Pushforward Measure

Muhammad Haris Rao

Definition: Let $(X, \mathcal{A}, \mu)$ be a measure space, and $(Y, \mathcal{B})$ a measurable space. Given a measurable function $f : X \longrightarrow Y$, the pushforward measure $\mu^* : \mathcal{B} \longrightarrow [0, \infty]$ is defined at $A \in \mathcal{B}$ by $$ \mu^* (A) = \mu \left( f^{-1} (A) \right) $$

Because $f$ is measurable, we have $f^{-1}(A) \in \mathcal{A}$ for every $A \in \mathcal{B}$ so that $\mu^*$ is well-defined. $\mu^*$ is a measure because $$ \mu^*(\emptyset) = \mu(f^{-1}(\emptyset)) = \mu(\emptyset) = 0 $$ and if $A_1, A_2, \cdots \in \mathcal{B}$ are disjoint, then $f^{-1}(A_1), f^{-1}(A_2), \cdots \in \mathcal{A}$ are also disjoint so that $$ \mu^* \left( \bigcup_{n \ge 1} A_n \right) = \mu \left( f^{-1} \left( \bigcup_{n \ge 1} A_n \right) \right) = \mu \left( \bigcup_{n \ge 1} f^{-1}(A_n) \right) = \sum_{n \ge 1} \mu \left( f^{-1} (A_n) \right) = \sum_{n \ge 1} \mu^* (A_n) $$ Integrals over the pushforward measure can be evaluated as follows:

Theorem: Let $(X, \mathcal{A}, \mu)$ be a measure space, $(Y, \mathcal{B})$ a measurable space, $f : X \longrightarrow Y$ measurable, and $\mu^* : \mathcal{B} \longrightarrow [0, \infty]$ the pushforward measure. Then for any $\phi : Y \longrightarrow \mathbb{R}$ integrable, $$ \int_Y \phi \, d \mu^* = \int_X \phi \circ f \, d \mu $$ Moreover, $\phi$ is integrable with respect to $\mu^*$ if and only if $\phi \circ f$ is integrable with respect to $\mu$.

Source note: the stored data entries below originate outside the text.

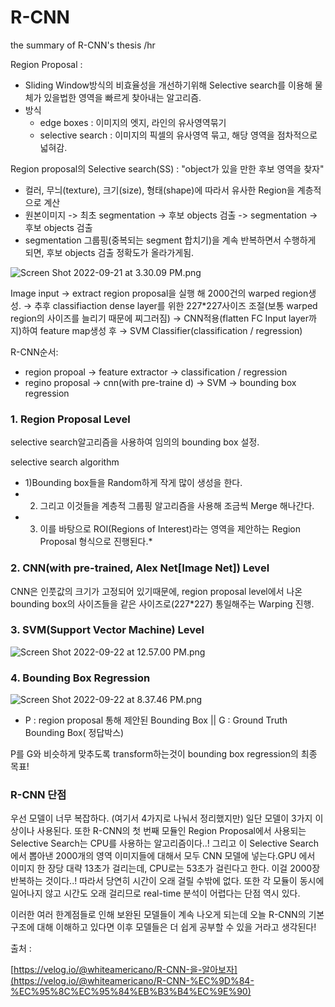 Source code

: # R-CNN
the summary of R-CNN's thesis
/hr

Region Proposal : 

- Sliding Window방식의 비효율성을 개선하기위해 Selective search를 이용해 물체가 있을법한 영역을 빠르게 찾아내는 알고리즘.
- 방식
    - edge boxes : 이미지의 엣지, 라인의 유사영역묶기
    - selective search : 이미지의 픽셀의 유사영역 묶고, 해당 영역을 점차적으로 넓혀감.

Region proposal의 Selective search(SS) : "object가 있을 만한 후보 영역을 찾자"

- 컬러, 무늬(texture), 크기(size), 형태(shape)에 따라서 유사한 Region을 계층적으로 계산
- 원본이미지 -> 최초 segmentation -> 후보 objects 검출 -> segmentation -> 후보 objects 검출
- segmentation 그룹핑(중복되는 segment 합치기)을 계속 반복하면서 수행하게 되면, 후보 objects 검출 정확도가 올라가게됨.

![Screen Shot 2022-09-21 at 3.30.09 PM.png](https://s3-us-west-2.amazonaws.com/secure.notion-static.com/88e8a0f1-badf-48d6-a781-81a2f782dd6b/Screen_Shot_2022-09-21_at_3.30.09_PM.png)

Image input → extract region proposal을 실행 해 2000건의 warped region생성. →  추후 classifiaction dense layer를 위한 227*227사이즈 조절(보통 warped region의 사이즈를 늘리기 때문에 찌그러짐) → CNN적용(flatten FC Input layer까지)하여 feature map생성 후  → SVM Classifier(classification / regression)

R-CNN순서:

- region propoal → feature extractor →  classification / regression
- regino proposal → cnn(with pre-traine d) → SVM → bounding box regression

### 1. Region Proposal Level

selective search알고리즘을 사용하여 임의의 bounding box 설정.

selective search algorithm

- 1)Bounding box들을 Random하게 작게 많이 생성을 한다.
- 2) 그리고 이것들을 계층적 그룹핑 알고리즘을 사용해 조금씩 Merge 해나간다.
- 3) 이를 바탕으로 ROI(Regions of Interest)라는 영역을 제안하는 Region Proposal 형식으로 진행된다.*

### 2. CNN(with pre-trained, Alex Net[Image Net]) Level

CNN은 인풋값의 크기가 고정되어 있기때문에, region proposal level에서 나온 bounding box의 사이즈들을 같은 사이즈로(227*227) 통일해주는 Warping 진행.

### 3. SVM(Support Vector Machine) Level

![Screen Shot 2022-09-22 at 12.57.00 PM.png](https://s3-us-west-2.amazonaws.com/secure.notion-static.com/99875aae-cfec-41c7-a0ba-b5a53659a8dd/Screen_Shot_2022-09-22_at_12.57.00_PM.png)

### 4. Bounding Box Regression

![Screen Shot 2022-09-22 at 8.37.46 PM.png](https://s3-us-west-2.amazonaws.com/secure.notion-static.com/d431af28-da34-4652-9d77-df3cf0200af3/Screen_Shot_2022-09-22_at_8.37.46_PM.png)

- P : region proposal 통해 제안된 Bounding Box || G : Ground Truth Bounding Box( 정답박스)

P를 G와 비슷하게 맞추도록 transform하는것이 bounding box regression의 최종 목표!

### R-CNN 단점

우선 모델이 너무 복잡하다. (여기서 4가지로 나눠서 정리했지만) 일단 모델이 3가지 이상이나 사용된다. 또한 R-CNN의 첫 번째 모듈인 Region Proposal에서 사용되는 Selective Search는 CPU를 사용하는 알고리즘이다..! 그리고 이 Selective Search에서 뽑아낸 2000개의 영역 이미지들에 대해서 모두 CNN 모델에 넣는다.GPU 에서 이미지 한 장당 대략 13초가 걸리는데, CPU로는 53초가 걸린다고 한다. 이걸 2000장 반복하는 것이다..! 따라서 당연히 시간이 오래 걸릴 수밖에 없다. 또한 각 모듈이 동시에 일어나지 않고 시간도 오래 걸리므로 real-time 분석이 어렵다는 단점 역시 있다.

이러한 여러 한계점들로 인해 보완된 모델들이 계속 나오게 되는데 오늘 R-CNN의 기본 구조에 대해 이해하고 있다면 이후 모델들은 더 쉽게 공부할 수 있을 거라고 생각된다!

출처 :

[https://velog.io/@whiteamericano/R-CNN-을-알아보자](https://velog.io/@whiteamericano/R-CNN-%EC%9D%84-%EC%95%8C%EC%95%84%EB%B3%B4%EC%9E%90)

Proof. First, we deal with indicator functions. For any $B \in \mathcal{B}$, we have $$ \int_Y \mathbf{1}_B \, d \mu^* = \mu^*(B) = \mu \left( f^{-1} (B) \right) = \int_X \mathbf{1}_{f^{-1}(B)} \, d \mu = \int_Y \mathbf{1}_B \circ f \, d \mu $$ Now to extend to simple functions. Notice that if $B_1, B_2, \cdots, B_n \in \mathcal{B}$ are disjoint and $a_1, a_2, \cdots, a_n \in \mathbb{R}$ then \begin{align*} \sum_{i = 1}^n a_i \mathbf{1}_{B_i} \circ f = \sum_{i = 1}^n a_i \mathbf{1}_{f^{-1}(B_i)} = \left( \sum_{i = 1}^n a_i \mathbf{1}_{B_i} \right) \circ f \end{align*} Hence, we have $$ \int_Y \sum_{i = 1}^n a_i \mathbf{1}_{B_i} \, d \, \mu^* = \sum_{i = 1}^n a_i \int_Y \mathbf{1}_{B_i} \, d \mu^* = \sum_{i = 1}^n a_i \int_Y \mathbf{1}_{B_i} \circ f \, d \mu = \int_Y \sum_{i = 1}^n a_i \mathbf{1}_{B_i} \circ f \, d \mu = \int_Y \left( \sum_{i = 1}^n a_i \mathbf{1}_{B_i} \right) \circ f \, d \mu $$ which proves the result for simple functions. If $\phi : Y \longrightarrow \mathbb{R}_{\ge 0}$ is positive, let $\phi_n : Y \longrightarrow \mathbb{R}_{\ge 0}$ be a sequence of simple functions converging upwards to $\phi$. Then we will have $\phi_n \circ f$ converging upwards to $\phi \circ f$ as will, so $$ \int_Y \phi \, d \mu^* = \lim_{n \to \infty} \int_Y \phi_n \, d \mu^* = \lim_{n \to \infty} \int_Y \phi_n \circ f \, d \mu = \int_Y \phi \circ f \, d \mu $$ Finally, if $\phi : Y \longrightarrow \mathbb{R}$ is integrable with respect to $\mu^*$, then $(\phi \circ f)^\pm = \phi^\pm \circ f$ so that $$ \int_Y \phi \, d \mu^* = \int_Y \phi^+ \, d \mu^* - \int_Y \phi^- \, d \mu^* = \int_Y \phi^+ \circ f \, d \mu - \int_Y \phi^- \circ f \, d \mu = \int_Y \left( \phi \circ f \right)^+ \, d \mu - \int_Y \left( \phi \circ f \right)^- \, d \mu = \int_Y \phi \circ f \, d \mu $$ This proves the desired result for all integrable functions.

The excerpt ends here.